**Task statement**
The complete listing goes into the output exactly, without its pictures.

**Source material**
######

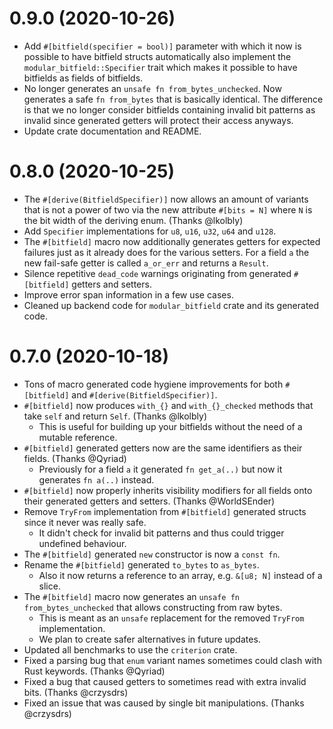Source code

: # 0.9.0 (2020-10-26)

- Add `#[bitfield(specifier = bool)]` parameter with which it now is possible to have bitfield structs automatically also
  implement the `modular_bitfield::Specifier` trait which makes it possible to have bitfields as fields of bitfields.
- No longer generates an `unsafe fn from_bytes_unchecked`. Now generates a safe `fn from_bytes` that is basically identical.
  The difference is that we no longer consider bitfields containing invalid bit patterns as invalid since generated getters
  will protect their access anyways.
- Update crate documentation and README.

# 0.8.0 (2020-10-25)

- The `#[derive(BitfieldSpecifier)]` now allows an amount of variants that is not a power of two via
  the new attribute `#[bits = N]` where `N` is the bit width of the deriving enum. (Thanks @lkolbly)
- Add `Specifier` implementations for `u8`, `u16`, `u32`, `u64` and `u128`.
- The `#[bitfield]` macro now additionally generates getters for expected failures just as it already
  does for the various setters. For a field `a` the new fail-safe getter is called `a_or_err` and returns
  a `Result`.
- Silence repetitive `dead_code` warnings originating from generated `#[bitfield]` getters and setters.
- Improve error span information in a few use cases.
- Cleaned up backend code for `modular_bitfield` crate and its generated code.

# 0.7.0 (2020-10-18)

- Tons of macro generated code hygiene improvements for both `#[bitfield]` and `#[derive(BitfieldSpecifier)]`.
- `#[bitfield]` now produces `with_{}` and `with_{}_checked` methods that take `self` and return `Self`. (Thanks @lkolbly)
    - This is useful for building up your bitfields without the need of a mutable reference.
- `#[bitfield]` generated getters now are the same identifiers as their fields. (Thanks @Qyriad)
    - Previously for a field `a` it generated `fn get_a(..)` but now it generates `fn a(..)` instead.
- `#[bitfield]` now properly inherits visibility modifiers for all fields onto their generated getters and setters. (Thanks @WorldSEnder)
- Remove `TryFrom` implementation from `#[bitfield]` generated structs since it never was really safe.
    - It didn't check for invalid bit patterns and thus could trigger undefined behaviour.
- The `#[bitfield]` generated `new` constructor is now a `const fn`.
- Rename the `#[bitfield]` generated `to_bytes` to `as_bytes`.
    - Also it now returns a reference to an array, e.g. `&[u8; N]` instead of a slice.
- The `#[bitfield]` macro now generates an `unsafe fn from_bytes_unchecked` that allows constructing from raw bytes.
    - This is meant as an `unsafe` replacement for the removed `TryFrom` implementation.
    - We plan to create safer alternatives in future updates.
- Updated all benchmarks to use the `criterion` crate.
- Fixed a parsing bug that `enum` variant names sometimes could clash with Rust keywords. (Thanks @Qyriad)
- Fixed a bug that caused getters to sometimes read with extra invalid bits. (Thanks @crzysdrs)
- Fixed an issue that was caused by single bit manipulations. (Thanks @crzysdrs)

######

**Written solution**
Source code

: # 0.9.0 (2020-10-26)

- Add `#[bitfield(specifier = bool)]` parameter with which it now is possible to have bitfield structs automatically also
  implement the `modular_bitfield::Specifier` trait which makes it possible to have bitfields as fields of bitfields.
- No longer generates an `unsafe fn from_bytes_unchecked`. Now generates a safe `fn from_bytes` that is basically identical.
  The difference is that we no longer consider bitfields containing invalid bit patterns as invalid since generated getters
  will protect their access anyways.
- Update crate documentation and README.

# 0.8.0 (2020-10-25)

- The `#[derive(BitfieldSpecifier)]` now allows an amount of variants that is not a power of two via
  the new attribute `#[bits = N]` where `N` is the bit width of the deriving enum. (Thanks @lkolbly)
- Add `Specifier` implementations for `u8`, `u16`, `u32`, `u64` and `u128`.
- The `#[bitfield]` macro now additionally generates getters for expected failures just as it already
  does for the various setters. For a field `a` the new fail-safe getter is called `a_or_err` and returns
  a `Result`.
- Silence repetitive `dead_code` warnings originating from generated `#[bitfield]` getters and setters.
- Improve error span information in a few use cases.
- Cleaned up backend code for `modular_bitfield` crate and its generated code.

# 0.7.0 (2020-10-18)

- Tons of macro generated code hygiene improvements for both `#[bitfield]` and `#[derive(BitfieldSpecifier)]`.
- `#[bitfield]` now produces `with_{}` and `with_{}_checked` methods that take `self` and return `Self`. (Thanks @lkolbly)
    - This is useful for building up your bitfields without the need of a mutable reference.
- `#[bitfield]` generated getters now are the same identifiers as their fields. (Thanks @Qyriad)
    - Previously for a field `a` it generated `fn get_a(..)` but now it generates `fn a(..)` instead.
- `#[bitfield]` now properly inherits visibility modifiers for all fields onto their generated getters and setters. (Thanks @WorldSEnder)
- Remove `TryFrom` implementation from `#[bitfield]` generated structs since it never was really safe.
    - It didn't check for invalid bit patterns and thus could trigger undefined behaviour.
- The `#[bitfield]` generated `new` constructor is now a `const fn`.
- Rename the `#[bitfield]` generated `to_bytes` to `as_bytes`.
    - Also it now returns a reference to an array, e.g. `&[u8; N]` instead of a slice.
- The `#[bitfield]` macro now generates an `unsafe fn from_bytes_unchecked` that allows constructing from raw bytes.
    - This is meant as an `unsafe` replacement for the removed `TryFrom` implementation.
    - We plan to create safer alternatives in future updates.
- Updated all benchmarks to use the `criterion` crate.
- Fixed a parsing bug that `enum` variant names sometimes could clash with Rust keywords. (Thanks @Qyriad)
- Fixed a bug that caused getters to sometimes read with extra invalid bits. (Thanks @crzysdrs)
- Fixed an issue that was caused by single bit manipulations. (Thanks @crzysdrs)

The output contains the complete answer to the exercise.